From: Robert J. Bradbury (bradbury@aeiveos.com)
Date: Thu Jun 05 2003 - 08:17:16 MDT
On Thu, 5 Jun 2003, Damien Broderick wrote:
> Anyone thinking there's a top of the evolutionary spectrum (or tree, or
> best-fitness scale) is wrong anyway. But I can't see how the raw number of
> genes can have the slightest bearing on our own magnificence.

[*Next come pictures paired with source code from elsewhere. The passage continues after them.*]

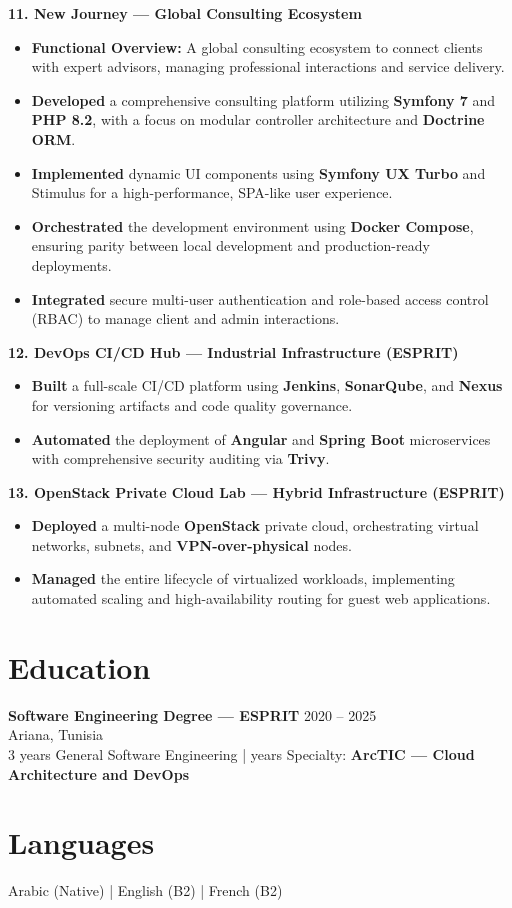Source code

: \documentclass[10pt, letterpaper]{article}
\newenvironment{highlights}{
\begin{itemize}[leftmargin=12pt, itemsep=2pt]
}{
\end{itemize}
}
\begin{document}
\textbf{11. New Journey --- Global Consulting Ecosystem}
\begin{highlights}
\item \textbf{Functional Overview:} A global consulting ecosystem to connect clients with expert advisors, managing professional interactions and service delivery.
\item \textbf{Developed} a comprehensive consulting platform utilizing \textbf{Symfony 7} and \textbf{PHP 8.2}, with a focus on modular controller architecture and \textbf{Doctrine ORM}.
\item \textbf{Implemented} dynamic UI components using \textbf{Symfony UX Turbo} and Stimulus for a high-performance, SPA-like user experience.
\item \textbf{Orchestrated} the development environment using \textbf{Docker Compose}, ensuring parity between local development and production-ready deployments.
\item \textbf{Integrated} secure multi-user authentication and role-based access control (RBAC) to manage client and admin interactions.
\end{highlights}

\textbf{12. DevOps CI/CD Hub --- Industrial Infrastructure (ESPRIT)}
\begin{highlights}
\item \textbf{Built} a full-scale CI/CD platform using \textbf{Jenkins}, \textbf{SonarQube}, and \textbf{Nexus} for versioning artifacts and code quality governance.
\item \textbf{Automated} the deployment of \textbf{Angular} and \textbf{Spring Boot} microservices with comprehensive security auditing via \textbf{Trivy}.
\end{highlights}

\textbf{13. OpenStack Private Cloud Lab --- Hybrid Infrastructure (ESPRIT)}
\begin{highlights}
\item \textbf{Deployed} a multi-node \textbf{OpenStack} private cloud, orchestrating virtual networks, subnets, and \textbf{VPN-over-physical} nodes.
\item \textbf{Managed} the entire lifecycle of virtualized workloads, implementing automated scaling and high-availability routing for guest web applications.
\end{highlights}

\section{Education}
\textbf{Software Engineering Degree --- ESPRIT} \hfill 2020 -- 2025 \\
Ariana, Tunisia \\
3 years General Software Engineering \;| years Specialty: \textbf{ArcTIC --- Cloud Architecture and DevOps}

\section{Languages}
Arabic (Native) \;|\; English (B2) \;|\; French (B2)
\end{document}
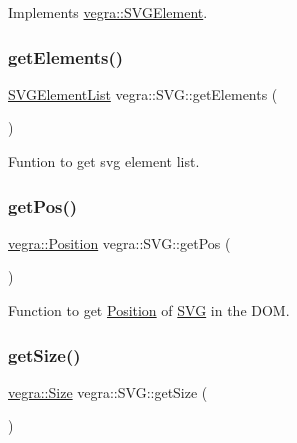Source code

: Implements \mbox{\hyperlink{structvegra_1_1SVGElement_a17fa30b9de97e1541eaa1f6888145de2}{vegra\+::\+S\+V\+G\+Element}}.

\mbox{\label{structvegra_1_1SVG_a6096892ee39e3680fddd6657a98b7a75}} 
\subsubsection{\texorpdfstring{get\+Elements()}{getElements()}}
{\footnotesize\ttfamily \mbox{\hyperlink{namespacevegra_a2722f5eceb74f65746a02a57b71d125e}{S\+V\+G\+Element\+List}} vegra\+::\+S\+V\+G\+::get\+Elements (\begin{DoxyParamCaption}{ }\end{DoxyParamCaption})\hspace{0.3cm}{\ttfamily [inline]}}



Funtion to get svg element list. 

\mbox{\label{structvegra_1_1SVG_a6d7a82c399cdf3ea7e078b66a8bbf024}} 
\subsubsection{\texorpdfstring{get\+Pos()}{getPos()}}
{\footnotesize\ttfamily \mbox{\hyperlink{structvegra_1_1Position}{vegra\+::\+Position}} vegra\+::\+S\+V\+G\+::get\+Pos (\begin{DoxyParamCaption}{ }\end{DoxyParamCaption})\hspace{0.3cm}{\ttfamily [inline]}}



Function to get \mbox{\hyperlink{structvegra_1_1Position}{Position}} of \mbox{\hyperlink{structvegra_1_1SVG}{S\+VG}} in the D\+OM. 

\mbox{\label{structvegra_1_1SVG_ad1b80e84f2eeccbbf7c039812f6c35fa}} 
\subsubsection{\texorpdfstring{get\+Size()}{getSize()}}
{\footnotesize\ttfamily \mbox{\hyperlink{structvegra_1_1Size}{vegra\+::\+Size}} vegra\+::\+S\+V\+G\+::get\+Size (\begin{DoxyParamCaption}{ }\end{DoxyParamCaption})\hspace{0.3cm}{\ttfamily [inline]}}



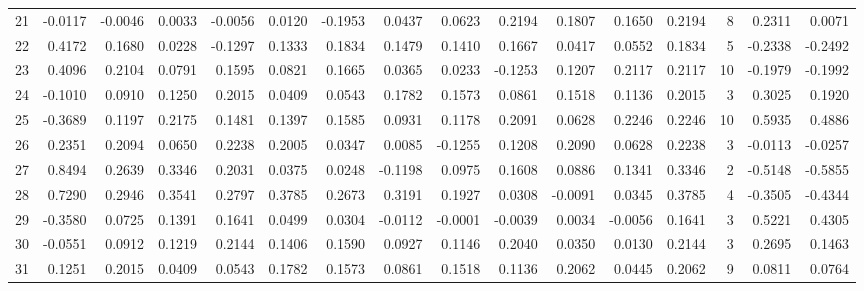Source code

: \begin{tabular}{lrrrrrrrrrrrrrrr}
21  &     -0.0117 & -0.0046 &  0.0033 & -0.0056 &  0.0120 & -0.1953 &  0.0437 &  0.0623 &  0.2194 &  0.1807 &   0.1650 &     0.2194 &      8 &                    0.2311 &                     0.0071 \\
22  &      0.4172 &  0.1680 &  0.0228 & -0.1297 &  0.1333 &  0.1834 &  0.1479 &  0.1410 &  0.1667 &  0.0417 &   0.0552 &     0.1834 &      5 &                   -0.2338 &                    -0.2492 \\
23  &      0.4096 &  0.2104 &  0.0791 &  0.1595 &  0.0821 &  0.1665 &  0.0365 &  0.0233 & -0.1253 &  0.1207 &   0.2117 &     0.2117 &     10 &                   -0.1979 &                    -0.1992 \\
24  &     -0.1010 &  0.0910 &  0.1250 &  0.2015 &  0.0409 &  0.0543 &  0.1782 &  0.1573 &  0.0861 &  0.1518 &   0.1136 &     0.2015 &      3 &                    0.3025 &                     0.1920 \\
25  &     -0.3689 &  0.1197 &  0.2175 &  0.1481 &  0.1397 &  0.1585 &  0.0931 &  0.1178 &  0.2091 &  0.0628 &   0.2246 &     0.2246 &     10 &                    0.5935 &                     0.4886 \\
26  &      0.2351 &  0.2094 &  0.0650 &  0.2238 &  0.2005 &  0.0347 &  0.0085 & -0.1255 &  0.1208 &  0.2090 &   0.0628 &     0.2238 &      3 &                   -0.0113 &                    -0.0257 \\
27  &      0.8494 &  0.2639 &  0.3346 &  0.2031 &  0.0375 &  0.0248 & -0.1198 &  0.0975 &  0.1608 &  0.0886 &   0.1341 &     0.3346 &      2 &                   -0.5148 &                    -0.5855 \\
28  &      0.7290 &  0.2946 &  0.3541 &  0.2797 &  0.3785 &  0.2673 &  0.3191 &  0.1927 &  0.0308 & -0.0091 &   0.0345 &     0.3785 &      4 &                   -0.3505 &                    -0.4344 \\
29  &     -0.3580 &  0.0725 &  0.1391 &  0.1641 &  0.0499 &  0.0304 & -0.0112 & -0.0001 & -0.0039 &  0.0034 &  -0.0056 &     0.1641 &      3 &                    0.5221 &                     0.4305 \\
30  &     -0.0551 &  0.0912 &  0.1219 &  0.2144 &  0.1406 &  0.1590 &  0.0927 &  0.1146 &  0.2040 &  0.0350 &   0.0130 &     0.2144 &      3 &                    0.2695 &                     0.1463 \\
31  &      0.1251 &  0.2015 &  0.0409 &  0.0543 &  0.1782 &  0.1573 &  0.0861 &  0.1518 &  0.1136 &  0.2062 &   0.0445 &     0.2062 &      9 &                    0.0811 &                     0.0764 \\

\end{tabular}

We *know* how
> cool humans are (by human standards), and if it turned out that we were
> constructed by only 1000 genes we wouldn't suddenly turn into slime molds.
[snip]
Agreed Damien, but I can remember the days in the mid-90's when there
were very strong arguments for there being 100,000+ genes. So now
we are down by 50% perhaps as much as 25%. From a programmer standpoint
lines of code count! One can make the case in terms of lots of
lines of code suggesting one is very productive or one can make
the case in terms of very few lines of code, perhaps suggesting
that one is very clever at getting a lot done with a minimal
amount of effort.
It would appear that nature is leaning towards the second
alternative at least with respect to the human genome.
Whether other genomes have the same capabilities remain
to be seen. Why/how the Fugu genome manages to produce
a vertebrate with ~10x less genomic code will indeed be
a very interesting puzzle to answer.
For comparison purposes -- they just finished the genome
of bread mold -- nearly 10,000 genes. Wow! I would have
hoped that I was at least three times as complex as bread
mold, instead, according to the article cited I'm closer
to two times as complex.
(Now of course it looks like complexity is derived in a
very different way in higher organisms so gene count
number may be a very poor way of measuring complexity.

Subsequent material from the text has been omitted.